The European Union's General Data Protection Regulation ("GDPR") is arguably the most comprehensive - and complex - data privacy regulation in the world. As companies prepare for the GDPR to go into force on May 25, 2018, there continues to be a great deal of confusion regarding the requirements of the GDPR.

To help address that confusion, Bryan Cave is publishing a multi-part series that discusses the questions most frequently asked by clients concerning the GDPR.

Question: If I Receive a "Right To Be Forgotten" Request From A Client Who Is An Individual With A Current Contract For A Product Or Service What Do I Do?

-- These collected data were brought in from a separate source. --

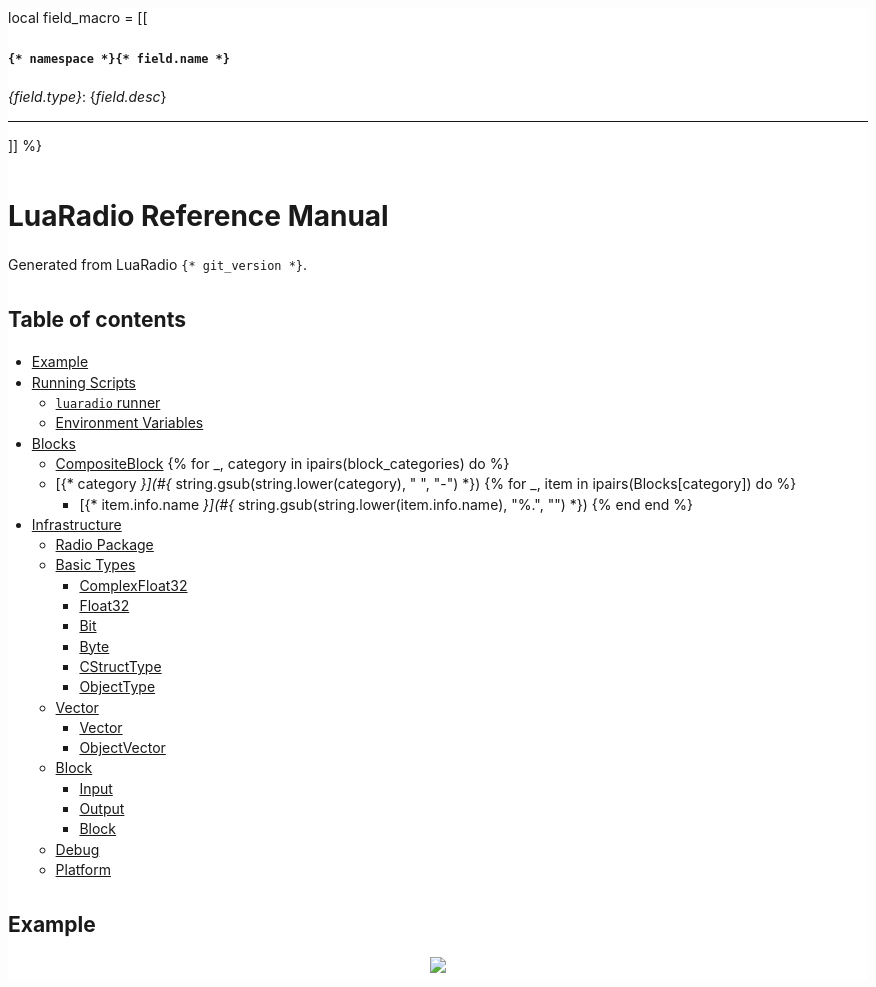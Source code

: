 local field_macro = [[
#### `{* namespace *}{* field.name *}`

*{*field.type*}*: {*field.desc*}

--------------------------------------------------------------------------------
]]
%}
# LuaRadio Reference Manual

Generated from LuaRadio `{* git_version *}`.

## Table of contents

* [Example](#example)
* [Running Scripts](#running-scripts)
    * [`luaradio` runner](#luaradio-runner)
    * [Environment Variables](#environment-variables)
* [Blocks](#blocks)
    * [CompositeBlock](#compositeblock)
{% for _, category in ipairs(block_categories) do %}
    * [{* category *}](#{* string.gsub(string.lower(category), " ", "-") *})
{%  for _, item in ipairs(Blocks[category]) do %}
        * [{* item.info.name *}](#{* string.gsub(string.lower(item.info.name), "%.", "") *})
{%  end
end %}
* [Infrastructure](#infrastructure)
    * [Radio Package](#radio-package)
    * [Basic Types](#basic-types)
        * [ComplexFloat32](#complexfloat32)
        * [Float32](#float32)
        * [Bit](#bit)
        * [Byte](#byte)
        * [CStructType](#cstructtype)
        * [ObjectType](#objecttype)
    * [Vector](#vector)
        * [Vector](#vector-1)
        * [ObjectVector](#objectvector)
    * [Block](#block)
        * [Input](#input)
        * [Output](#output)
        * [Block](#block-1)
    * [Debug](#debug)
    * [Platform](#platform)

## Example

<p align="center">
<img src="figures/flowgraph_rtlsdr_wbfm_stereo_composite.png" />
</p>

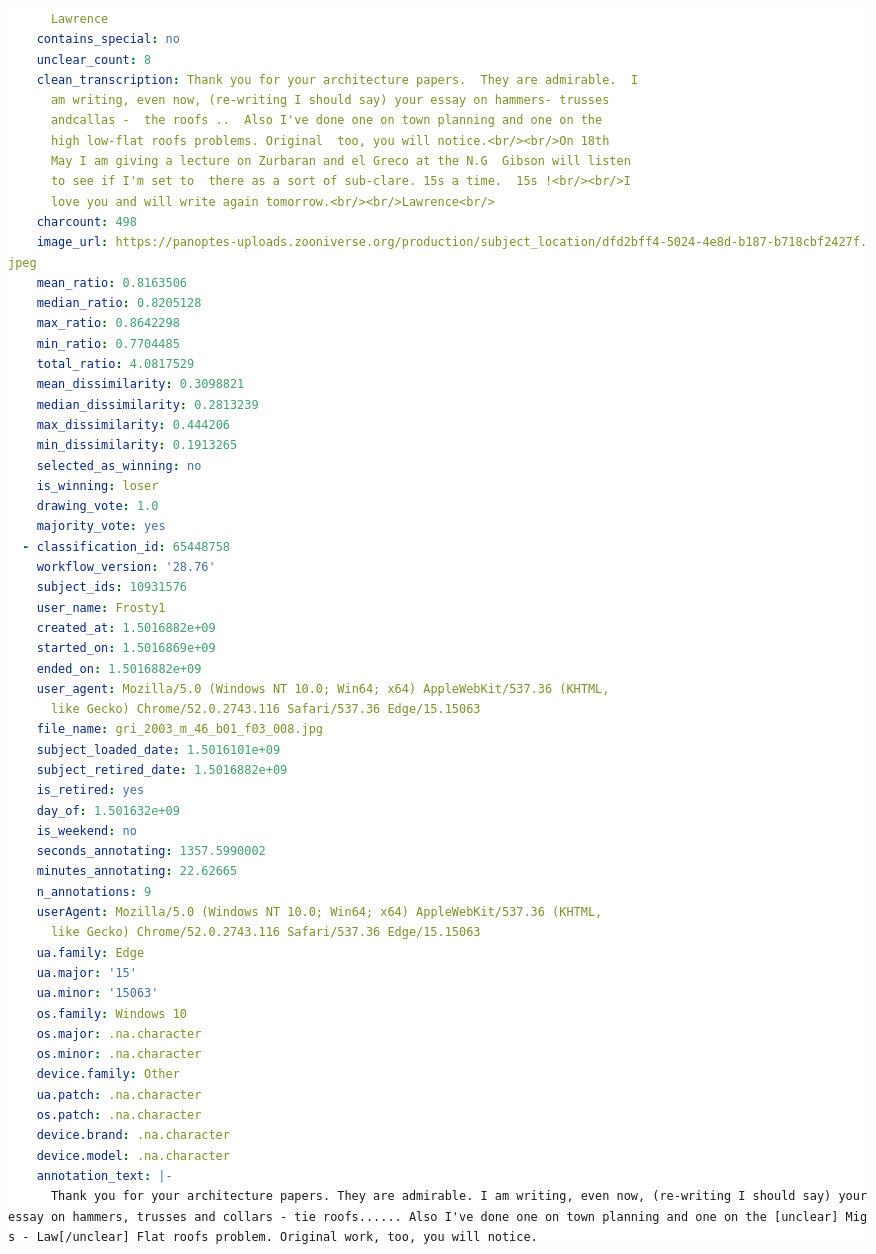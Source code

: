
 ```yaml
      Lawrence
    contains_special: no
    unclear_count: 8
    clean_transcription: Thank you for your architecture papers.  They are admirable.  I
      am writing, even now, (re-writing I should say) your essay on hammers- trusses
      andcallas -  the roofs ..  Also I've done one on town planning and one on the
      high low-flat roofs problems. Original  too, you will notice.<br/><br/>On 18th
      May I am giving a lecture on Zurbaran and el Greco at the N.G  Gibson will listen
      to see if I'm set to  there as a sort of sub-clare. 15s a time.  15s !<br/><br/>I
      love you and will write again tomorrow.<br/><br/>Lawrence<br/>
    charcount: 498
    image_url: https://panoptes-uploads.zooniverse.org/production/subject_location/dfd2bff4-5024-4e8d-b187-b718cbf2427f.jpeg
    mean_ratio: 0.8163506
    median_ratio: 0.8205128
    max_ratio: 0.8642298
    min_ratio: 0.7704485
    total_ratio: 4.0817529
    mean_dissimilarity: 0.3098821
    median_dissimilarity: 0.2813239
    max_dissimilarity: 0.444206
    min_dissimilarity: 0.1913265
    selected_as_winning: no
    is_winning: loser
    drawing_vote: 1.0
    majority_vote: yes
  - classification_id: 65448758
    workflow_version: '28.76'
    subject_ids: 10931576
    user_name: Frosty1
    created_at: 1.5016882e+09
    started_on: 1.5016869e+09
    ended_on: 1.5016882e+09
    user_agent: Mozilla/5.0 (Windows NT 10.0; Win64; x64) AppleWebKit/537.36 (KHTML,
      like Gecko) Chrome/52.0.2743.116 Safari/537.36 Edge/15.15063
    file_name: gri_2003_m_46_b01_f03_008.jpg
    subject_loaded_date: 1.5016101e+09
    subject_retired_date: 1.5016882e+09
    is_retired: yes
    day_of: 1.501632e+09
    is_weekend: no
    seconds_annotating: 1357.5990002
    minutes_annotating: 22.62665
    n_annotations: 9
    userAgent: Mozilla/5.0 (Windows NT 10.0; Win64; x64) AppleWebKit/537.36 (KHTML,
      like Gecko) Chrome/52.0.2743.116 Safari/537.36 Edge/15.15063
    ua.family: Edge
    ua.major: '15'
    ua.minor: '15063'
    os.family: Windows 10
    os.major: .na.character
    os.minor: .na.character
    device.family: Other
    ua.patch: .na.character
    os.patch: .na.character
    device.brand: .na.character
    device.model: .na.character
    annotation_text: |-
      Thank you for your architecture papers. They are admirable. I am writing, even now, (re-writing I should say) your essay on hammers, trusses and collars - tie roofs...... Also I've done one on town planning and one on the [unclear] Migs - Law[/unclear] Flat roofs problem. Original work, too, you will notice.
```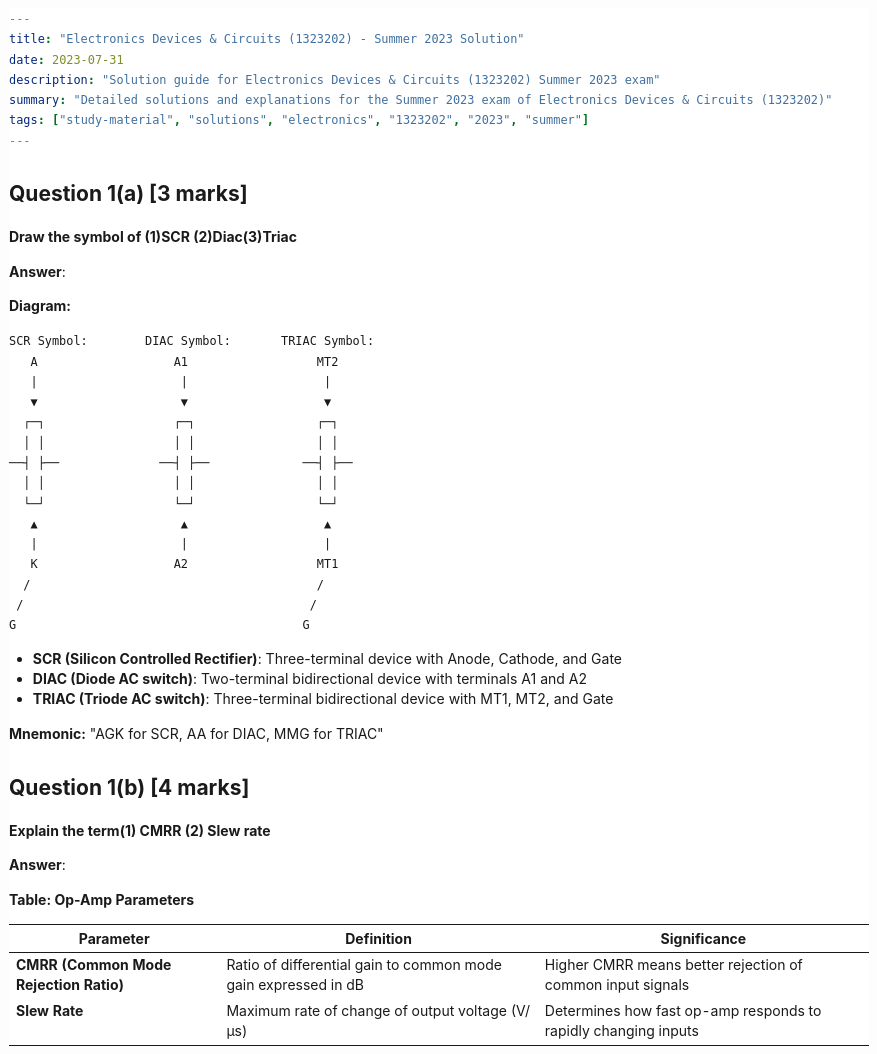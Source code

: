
```yaml
---
title: "Electronics Devices & Circuits (1323202) - Summer 2023 Solution"
date: 2023-07-31
description: "Solution guide for Electronics Devices & Circuits (1323202) Summer 2023 exam"
summary: "Detailed solutions and explanations for the Summer 2023 exam of Electronics Devices & Circuits (1323202)"
tags: ["study-material", "solutions", "electronics", "1323202", "2023", "summer"]
---
```


## Question 1(a) [3 marks]

**Draw the symbol of (1)SCR (2)Diac(3)Triac**

**Answer**:

**Diagram:**

```
SCR Symbol:        DIAC Symbol:       TRIAC Symbol:
   A                   A1                  MT2
   |                    |                   |
   ▼                    ▼                   ▼
  ┌─┐                  ┌─┐                 ┌─┐
  │ │                  │ │                 │ │
──┤ ├──              ──┤ ├──             ──┤ ├──
  │ │                  │ │                 │ │
  └─┘                  └─┘                 └─┘
   ▲                    ▲                   ▲
   |                    |                   |
   K                   A2                  MT1
  /                                        /
 /                                        /
G                                        G
```

- **SCR (Silicon Controlled Rectifier)**: Three-terminal device with Anode, Cathode, and Gate
- **DIAC (Diode AC switch)**: Two-terminal bidirectional device with terminals A1 and A2
- **TRIAC (Triode AC switch)**: Three-terminal bidirectional device with MT1, MT2, and Gate

**Mnemonic:** "AGK for SCR, AA for DIAC, MMG for TRIAC"

## Question 1(b) [4 marks]

**Explain the term(1) CMRR (2) Slew rate**

**Answer**:

**Table: Op-Amp Parameters**

| Parameter | Definition | Significance |
|-----------|------------|--------------|
| **CMRR (Common Mode Rejection Ratio)** | Ratio of differential gain to common mode gain expressed in dB | Higher CMRR means better rejection of common input signals |
| **Slew Rate** | Maximum rate of change of output voltage (V/μs) | Determines how fast op-amp responds to rapidly changing inputs |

Answer: It is important to understand that under the GDPR the “right to be forgotten” is not absolute and only applies in six limited situations, e.g. where the personal data are no longer necessary in relation to the purposes for which they were collected or otherwise processed or where the data subject withdraws consent on which the processing is based and there is no other legal ground for the processing. Both situations do not apply where the personal data provided by an individual for the performance of a contract is still necessary for the performance of that contract. "Contractual necessity" constitutes a legal ground for processing personal data under Article 6(1)(b) of the GDPR.

As a result, if you receive a right to be forgotten request from a current contracting client you should review if and to what extent you still need the individual’s personal data for the performance of the current contract with the individual. If this is still the case, you have the right to decline the client’s request.